You just sit down at your writing desk (maybe you will choose paper and pencil this time, it’s very relaxing, maybe you aren’t ready to face the machine that ate your soul just yet—that’s good!). You physically transport yourself to the opening scene of your book. Start writing. Don’t try to recreate it (see Leaning, below), just lean into it gently and every time you are worried it was better before, you’ll never recreate all those glorious turns of phrase, those luminous images!, just realize you are trying too hard. Pull back and gently let the book come back out. This is called drafting.
I have tested it accidentally and on purpose. Last year, I lost a short (brilliant) essay on my computer. After freaking out for way longer than was appropriate, I finally got back to work and just wrote it again, using this method. A friend found a copy of my story at her house, and mailed it to me. When I compared the two versions. Not one thing great was missing. Not one! And here’s the coolest, coolest, coolest part of all: some bad parts were improved! The essay was published. This method works so well, I would recommend regularly destroying all your work and redoing it but it would be too painful and horrible—
I call this the Starfish Method because it’s as dramatic as losing and then regenerating a fifth limb. Because it’s such a fantastic way of improving the work, I have tried it on purpose. A magazine accepted an essay of mine recently and then sent it back with revisions. I studied the editor’s notes, and then put the essay down and just rewrote it. You can’t think of new stuff as easily as you can rewrite something you wrote before. It’s hardwired into your brain. What’s so amazing is when I’m rewriting like this, I feel as though it’s all fresh, completely original. I’m stunned when I compare the two versions—how much of the original is there, in the new one, without my having even thought about it at all.

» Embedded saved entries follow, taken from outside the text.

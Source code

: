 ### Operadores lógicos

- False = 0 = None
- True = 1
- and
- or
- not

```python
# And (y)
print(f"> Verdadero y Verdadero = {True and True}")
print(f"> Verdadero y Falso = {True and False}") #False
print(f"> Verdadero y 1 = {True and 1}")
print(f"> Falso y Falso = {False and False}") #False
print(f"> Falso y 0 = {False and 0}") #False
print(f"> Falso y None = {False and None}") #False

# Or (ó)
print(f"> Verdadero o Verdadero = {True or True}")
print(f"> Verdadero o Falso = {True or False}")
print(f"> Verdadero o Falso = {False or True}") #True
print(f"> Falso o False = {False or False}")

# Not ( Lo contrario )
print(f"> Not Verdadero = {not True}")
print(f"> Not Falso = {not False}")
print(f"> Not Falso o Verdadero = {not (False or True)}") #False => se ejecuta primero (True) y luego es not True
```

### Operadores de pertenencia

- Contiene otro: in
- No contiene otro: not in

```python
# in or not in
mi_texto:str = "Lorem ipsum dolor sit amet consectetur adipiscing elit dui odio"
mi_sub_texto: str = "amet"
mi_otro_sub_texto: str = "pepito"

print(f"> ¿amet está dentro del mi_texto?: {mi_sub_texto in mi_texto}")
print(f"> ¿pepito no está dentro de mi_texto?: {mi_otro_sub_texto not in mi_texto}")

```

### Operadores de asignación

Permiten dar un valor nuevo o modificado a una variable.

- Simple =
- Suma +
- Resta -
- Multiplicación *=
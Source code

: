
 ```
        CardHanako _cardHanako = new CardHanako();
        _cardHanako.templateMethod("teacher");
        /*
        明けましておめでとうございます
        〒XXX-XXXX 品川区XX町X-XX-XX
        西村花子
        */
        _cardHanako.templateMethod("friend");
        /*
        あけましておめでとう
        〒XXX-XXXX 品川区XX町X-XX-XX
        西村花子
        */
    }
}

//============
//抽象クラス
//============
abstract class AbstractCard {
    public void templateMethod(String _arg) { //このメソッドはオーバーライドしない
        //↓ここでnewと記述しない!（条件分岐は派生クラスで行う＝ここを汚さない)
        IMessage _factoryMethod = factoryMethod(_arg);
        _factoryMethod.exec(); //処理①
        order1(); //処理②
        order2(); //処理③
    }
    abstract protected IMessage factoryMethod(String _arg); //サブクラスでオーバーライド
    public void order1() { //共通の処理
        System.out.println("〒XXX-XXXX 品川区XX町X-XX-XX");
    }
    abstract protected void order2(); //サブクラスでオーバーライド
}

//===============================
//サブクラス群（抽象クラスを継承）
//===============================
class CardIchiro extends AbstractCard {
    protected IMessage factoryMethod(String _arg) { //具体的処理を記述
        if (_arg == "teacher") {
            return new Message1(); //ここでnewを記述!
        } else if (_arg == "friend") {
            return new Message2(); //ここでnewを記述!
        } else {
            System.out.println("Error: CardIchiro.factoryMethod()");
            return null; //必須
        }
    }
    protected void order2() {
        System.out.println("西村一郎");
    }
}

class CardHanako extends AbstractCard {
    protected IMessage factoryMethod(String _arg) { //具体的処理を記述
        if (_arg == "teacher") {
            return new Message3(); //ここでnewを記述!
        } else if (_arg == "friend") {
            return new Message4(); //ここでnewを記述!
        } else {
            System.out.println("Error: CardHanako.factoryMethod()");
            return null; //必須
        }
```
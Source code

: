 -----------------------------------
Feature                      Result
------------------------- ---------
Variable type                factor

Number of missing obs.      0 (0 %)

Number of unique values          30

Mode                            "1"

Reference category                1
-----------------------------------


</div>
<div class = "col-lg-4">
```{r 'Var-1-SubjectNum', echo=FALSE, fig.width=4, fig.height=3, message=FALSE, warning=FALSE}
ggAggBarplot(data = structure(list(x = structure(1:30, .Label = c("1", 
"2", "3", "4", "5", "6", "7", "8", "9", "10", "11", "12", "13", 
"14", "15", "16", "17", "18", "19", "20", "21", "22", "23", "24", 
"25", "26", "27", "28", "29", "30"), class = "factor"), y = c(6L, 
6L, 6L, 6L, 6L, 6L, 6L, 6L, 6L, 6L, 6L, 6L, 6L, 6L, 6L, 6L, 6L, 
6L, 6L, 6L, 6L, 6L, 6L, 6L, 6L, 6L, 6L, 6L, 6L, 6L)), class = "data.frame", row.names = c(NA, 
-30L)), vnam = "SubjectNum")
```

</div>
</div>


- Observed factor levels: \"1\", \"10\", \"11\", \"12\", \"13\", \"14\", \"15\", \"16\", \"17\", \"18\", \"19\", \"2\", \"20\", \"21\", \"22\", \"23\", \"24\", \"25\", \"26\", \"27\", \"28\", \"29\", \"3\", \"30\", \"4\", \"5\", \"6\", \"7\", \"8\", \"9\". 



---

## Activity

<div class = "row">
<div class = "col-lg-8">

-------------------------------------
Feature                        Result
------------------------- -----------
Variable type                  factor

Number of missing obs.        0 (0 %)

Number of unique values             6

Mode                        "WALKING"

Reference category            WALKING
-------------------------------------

When we lose work, I doubt we will become overjoyed and instantly shout Starfish Method! Yee Haw! But less freaking out would be good. It feels like starting over, but it’s not. It’s going to feel that way though. Don’t think about it. When you write, it should feel like you are reading. Not thinking, not working, not making it up, but reading something that is already there. In starfish, it already is. That limb is more powerful than any other kind of memory there is (you just aren’t aware of it. Hence the freaking.)
Triple Redundancy. You should still practice, like all novelists and small business owners, triple redundancy, backing everything up every day in three places. No one does this but we should. However: even the triple redundancy people will still lose work! It’s part of what writing is about. Writers have been losing work since the beginning of time. Stone tablets were stolen, pulverized. Manuscripts were left in horse carriages and on trains and they blew away in east winds. Fire has eaten art along with forests and cities and men. There’s no immunity.
But remember: It’s not your fault. You are just a little baby writer and you don’t get to keep your manuscript immortal, you only get to work with it. And when it slips away from you, which it will, in small ways and large ways, you can conjure it back in an even more pure, improved version.
The trick is to get calm, ignore the horrible annihilating fears (super hard to do), and pretend like it’s there, all along, which it is. It’s not really lost. It’s still in you. Absolutely intact.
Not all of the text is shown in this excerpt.